Zearalenone-induced hepatointestinal toxicity in laying hens: unveiling the role of gut microbiota and fecal metabolites

Zearalenone (ZEN), a mycotoxin produced by Fusarium species, is known for its reproductive toxicity as an estrogen analogue. However, there are limited knowledge about its hepatointestinal toxicity, as well as the role that gut microbiota and metabolites play in this process. In this study, a total of 24 thirty-week-old hens were fed to investigate the hepatointestinal toxicity subjected to long-term ZEN consumption at 2.0 mg/kg for 90 d. And we employed uncultured 16S rRNA sequencing for gut microbiota and untargeted metabolomics for fecal metabolites assessment. Notably, ZEN induced significant hepatic damage, as evidenced by hepatocyte necrosis, inflammatory cell infiltrate, increased liver lipopolysaccharide (LPS) and blood aspartate aminotransferase (AST) levels (P < 0.05). The decreased villus height, disruption of simple columnar epithelial cells, and exposure of the mucosal intrinsic layer were observed in the intestine. The gut microbial community composition and metabolites differed between ZEN group and control group. ZEN group exhibited higher gut microbial diversity (P < 0.05), lower Firmicutes/Bacteroidetes ratio and Lactobacillus abundance, and higher abundance in the genus such as Bacteroidetes, Parabacteroidetes and Desulfovibrio. Metabolomic analysis showed that ZEN treatment altered biosynthesis of siderophore group nonribosomal peptides and phenylpropanoids, metabolism of amino acid, digestion and absorption of vitamin and ABC transporters. Differential metabolites suggested that ZEN increase the risk of estrogen disorder, nucleic acid degradation, intestinal oxidative stress and inflammation. Neural network analysis showed that Ruminococcus was positively correlated with glyceric acid, and Prevotella was positively correlated with phenylacetylglycine. Both metabolites were positively correlated with blood AST level (P < 0.05), suggesting that intestinal microbe Ruminococcus and Prevotella might exacerbate liver damage by producing these harmful metabolites.

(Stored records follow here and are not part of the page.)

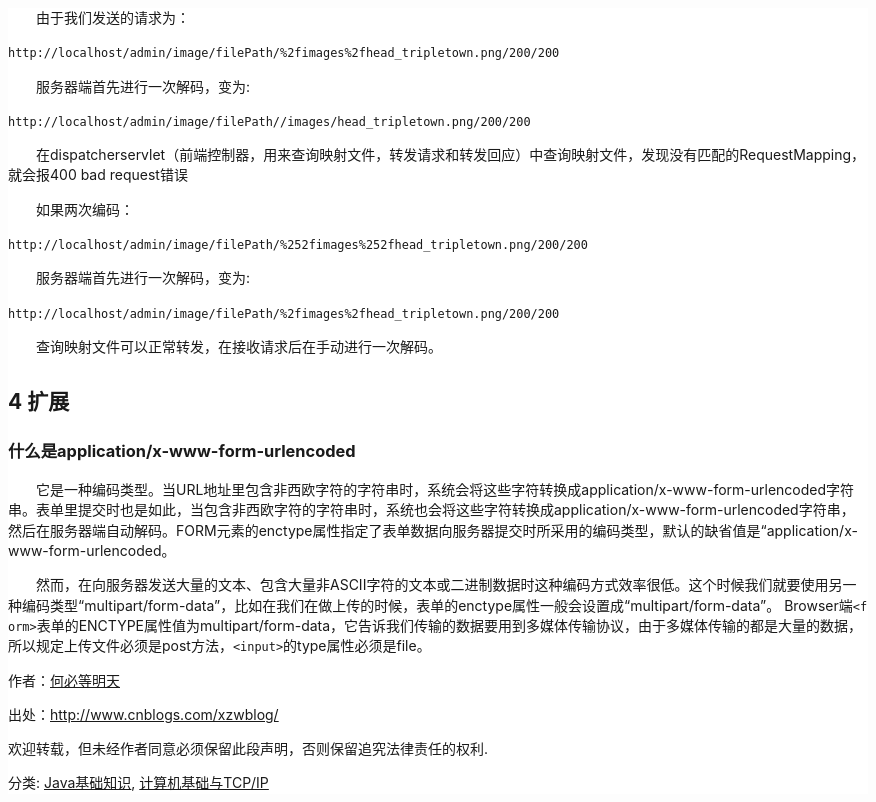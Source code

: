   　　由于我们发送的请求为：

```
http://localhost/admin/image/filePath/%2fimages%2fhead_tripletown.png/200/200
```

　　服务器端首先进行一次解码，变为:

```
http://localhost/admin/image/filePath//images/head_tripletown.png/200/200
```

　　在dispatcherservlet（前端控制器，用来查询映射文件，转发请求和转发回应）中查询映射文件，发现没有匹配的RequestMapping，就会报400 bad request错误

　　如果两次编码：

```
http://localhost/admin/image/filePath/%252fimages%252fhead_tripletown.png/200/200
```

　　服务器端首先进行一次解码，变为:

```
http://localhost/admin/image/filePath/%2fimages%2fhead_tripletown.png/200/200
```

　　查询映射文件可以正常转发，在接收请求后在手动进行一次解码。



## 4 扩展



### 什么是application/x-www-form-urlencoded

　　它是一种编码类型。当URL地址里包含非西欧字符的字符串时，系统会将这些字符转换成application/x-www-form-urlencoded字符串。表单里提交时也是如此，当包含非西欧字符的字符串时，系统也会将这些字符转换成application/x-www-form-urlencoded字符串，然后在服务器端自动解码。FORM元素的enctype属性指定了表单数据向服务器提交时所采用的编码类型，默认的缺省值是“application/x-www-form-urlencoded。

　　然而，在向服务器发送大量的文本、包含大量非ASCII字符的文本或二进制数据时这种编码方式效率很低。这个时候我们就要使用另一种编码类型“multipart/form-data”，比如在我们在做上传的时候，表单的enctype属性一般会设置成“multipart/form-data”。 Browser端`<form>`表单的ENCTYPE属性值为multipart/form-data，它告诉我们传输的数据要用到多媒体传输协议，由于多媒体传输的都是大量的数据，所以规定上传文件必须是post方法，`<input>`的type属性必须是file。

作者：[何必等明天](http://www.cnblogs.com/xzwblog/)

出处：<http://www.cnblogs.com/xzwblog/>

欢迎转载，但未经作者同意必须保留此段声明，否则保留追究法律责任的权利.



分类: [Java基础知识](https://www.cnblogs.com/xzwblog/category/993332.html), [计算机基础与TCP/IP](https://www.cnblogs.com/xzwblog/category/993343.html)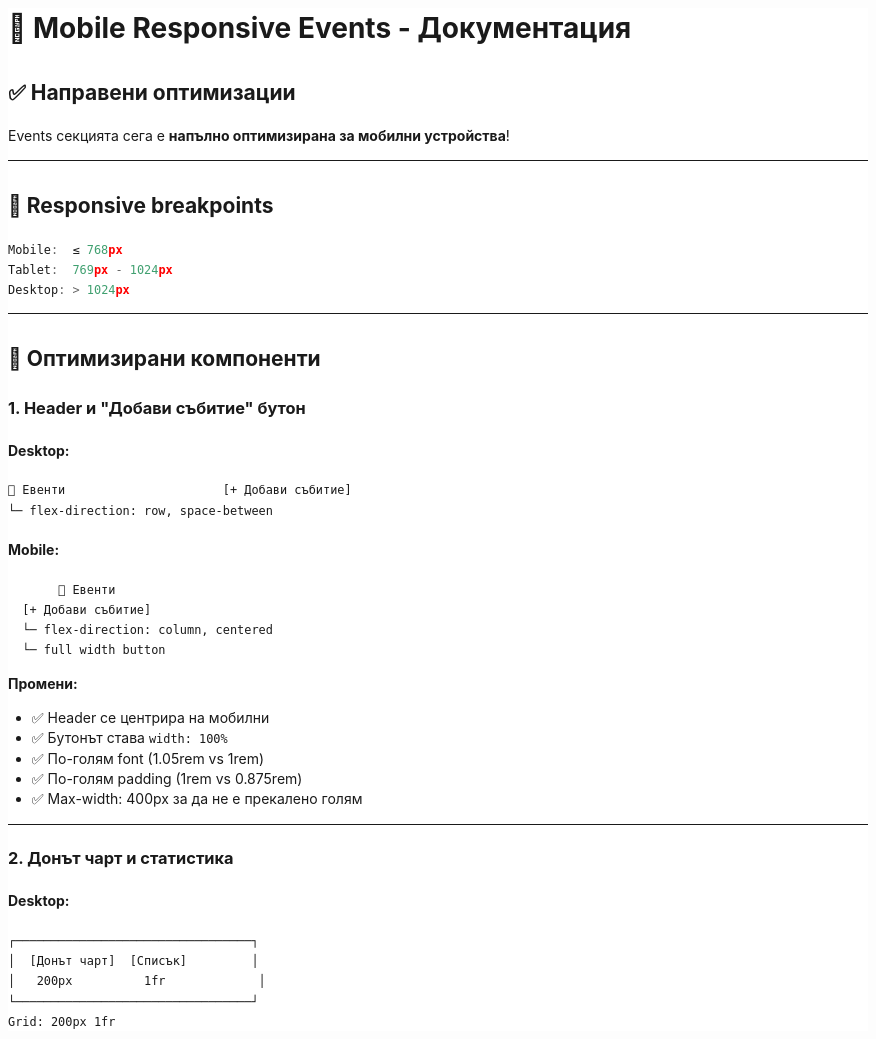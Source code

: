 # 📱 Mobile Responsive Events - Документация

## ✅ Направени оптимизации

Events секцията сега е **напълно оптимизирана за мобилни устройства**!

---

## 📐 Responsive breakpoints

```javascript
Mobile:  ≤ 768px
Tablet:  769px - 1024px  
Desktop: > 1024px
```

---

## 🎨 Оптимизирани компоненти

### 1. Header и "Добави събитие" бутон

#### Desktop:
```
🎉 Евенти                      [+ Добави събитие]
└─ flex-direction: row, space-between
```

#### Mobile:
```
       🎉 Евенти
  [+ Добави събитие]
  └─ flex-direction: column, centered
  └─ full width button
```

**Промени:**
- ✅ Header се центрира на мобилни
- ✅ Бутонът става `width: 100%`
- ✅ По-голям font (1.05rem vs 1rem)
- ✅ По-голям padding (1rem vs 0.875rem)
- ✅ Max-width: 400px за да не е прекалено голям

---

### 2. Донът чарт и статистика

#### Desktop:
```
┌─────────────────────────────────┐
│  [Донът чарт]  [Списък]         │
│   200px          1fr             │
└─────────────────────────────────┘
Grid: 200px 1fr
```
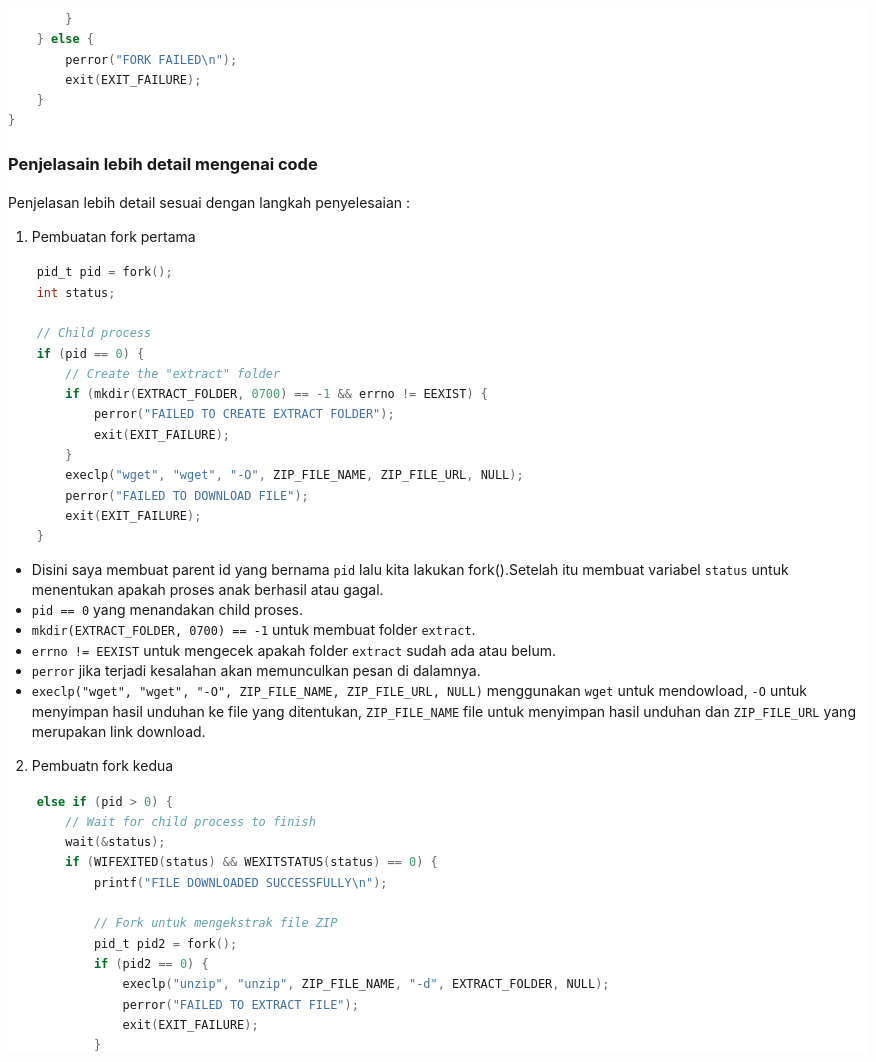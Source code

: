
 ```c
        }
    } else {
        perror("FORK FAILED\n");
        exit(EXIT_FAILURE);
    }
}
```

### Penjelasain lebih detail mengenai code

Penjelasan lebih detail sesuai dengan langkah penyelesaian :

1. Pembuatan fork pertama

```c
    pid_t pid = fork();
    int status;

    // Child process
    if (pid == 0) {
        // Create the "extract" folder
        if (mkdir(EXTRACT_FOLDER, 0700) == -1 && errno != EEXIST) {
            perror("FAILED TO CREATE EXTRACT FOLDER");
            exit(EXIT_FAILURE);
        }
        execlp("wget", "wget", "-O", ZIP_FILE_NAME, ZIP_FILE_URL, NULL);
        perror("FAILED TO DOWNLOAD FILE");
        exit(EXIT_FAILURE);
    }
```

- Disini saya membuat parent id yang bernama `pid` lalu kita lakukan fork().Setelah itu membuat variabel `status` untuk menentukan apakah proses anak berhasil atau gagal.
- `pid == 0` yang menandakan child proses.
- `mkdir(EXTRACT_FOLDER, 0700) == -1` untuk membuat folder `extract`.
- `errno != EEXIST` untuk mengecek apakah folder `extract` sudah ada atau belum.
- `perror` jika terjadi kesalahan akan memunculkan pesan di dalamnya.
- `execlp("wget", "wget", "-O", ZIP_FILE_NAME, ZIP_FILE_URL, NULL)` menggunakan `wget` untuk mendowload, `-O` untuk menyimpan hasil unduhan ke file yang ditentukan, `ZIP_FILE_NAME` file untuk menyimpan hasil unduhan dan `ZIP_FILE_URL` yang merupakan link download.

2. Pembuatn fork kedua

```c
    else if (pid > 0) {
        // Wait for child process to finish
        wait(&status);
        if (WIFEXITED(status) && WEXITSTATUS(status) == 0) {
            printf("FILE DOWNLOADED SUCCESSFULLY\n");

            // Fork untuk mengekstrak file ZIP
            pid_t pid2 = fork();
            if (pid2 == 0) {
                execlp("unzip", "unzip", ZIP_FILE_NAME, "-d", EXTRACT_FOLDER, NULL);
                perror("FAILED TO EXTRACT FILE");
                exit(EXIT_FAILURE);
            }
```
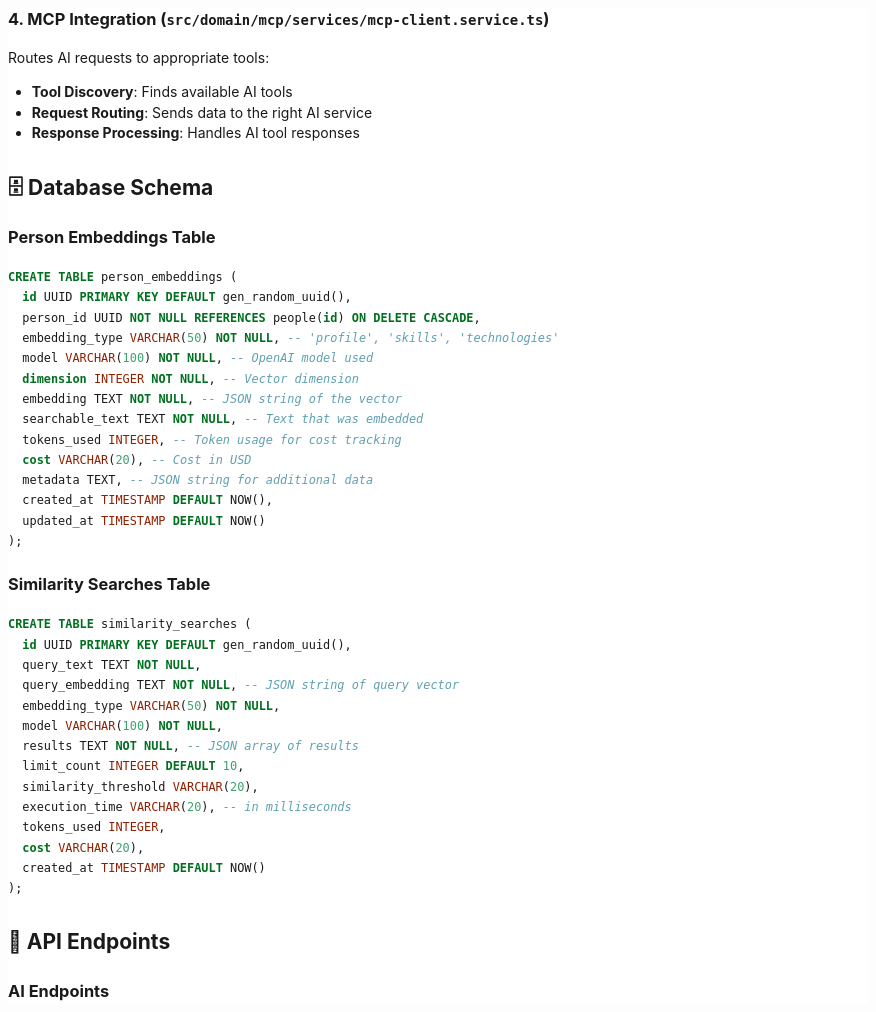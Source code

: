 ### 4. **MCP Integration** (`src/domain/mcp/services/mcp-client.service.ts`)

Routes AI requests to appropriate tools:
- **Tool Discovery**: Finds available AI tools
- **Request Routing**: Sends data to the right AI service
- **Response Processing**: Handles AI tool responses

## 🗄️ **Database Schema**

### Person Embeddings Table

```sql
CREATE TABLE person_embeddings (
  id UUID PRIMARY KEY DEFAULT gen_random_uuid(),
  person_id UUID NOT NULL REFERENCES people(id) ON DELETE CASCADE,
  embedding_type VARCHAR(50) NOT NULL, -- 'profile', 'skills', 'technologies'
  model VARCHAR(100) NOT NULL, -- OpenAI model used
  dimension INTEGER NOT NULL, -- Vector dimension
  embedding TEXT NOT NULL, -- JSON string of the vector
  searchable_text TEXT NOT NULL, -- Text that was embedded
  tokens_used INTEGER, -- Token usage for cost tracking
  cost VARCHAR(20), -- Cost in USD
  metadata TEXT, -- JSON string for additional data
  created_at TIMESTAMP DEFAULT NOW(),
  updated_at TIMESTAMP DEFAULT NOW()
);
```

### Similarity Searches Table

```sql
CREATE TABLE similarity_searches (
  id UUID PRIMARY KEY DEFAULT gen_random_uuid(),
  query_text TEXT NOT NULL,
  query_embedding TEXT NOT NULL, -- JSON string of query vector
  embedding_type VARCHAR(50) NOT NULL,
  model VARCHAR(100) NOT NULL,
  results TEXT NOT NULL, -- JSON array of results
  limit_count INTEGER DEFAULT 10,
  similarity_threshold VARCHAR(20),
  execution_time VARCHAR(20), -- in milliseconds
  tokens_used INTEGER,
  cost VARCHAR(20),
  created_at TIMESTAMP DEFAULT NOW()
);
```

## 🚀 **API Endpoints**

### AI Endpoints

Overall, we conclude that ZEN has damaged hepatointestinal system and the altered gut microbiota with resultant metabolite changes contribute to the adverse hepatointestinal effects of ZEN on laying hens. This study underscores the need for monitoring and mitigating ZEN exposure in poultry diets, highlighting its broader implications for animal health and food safety.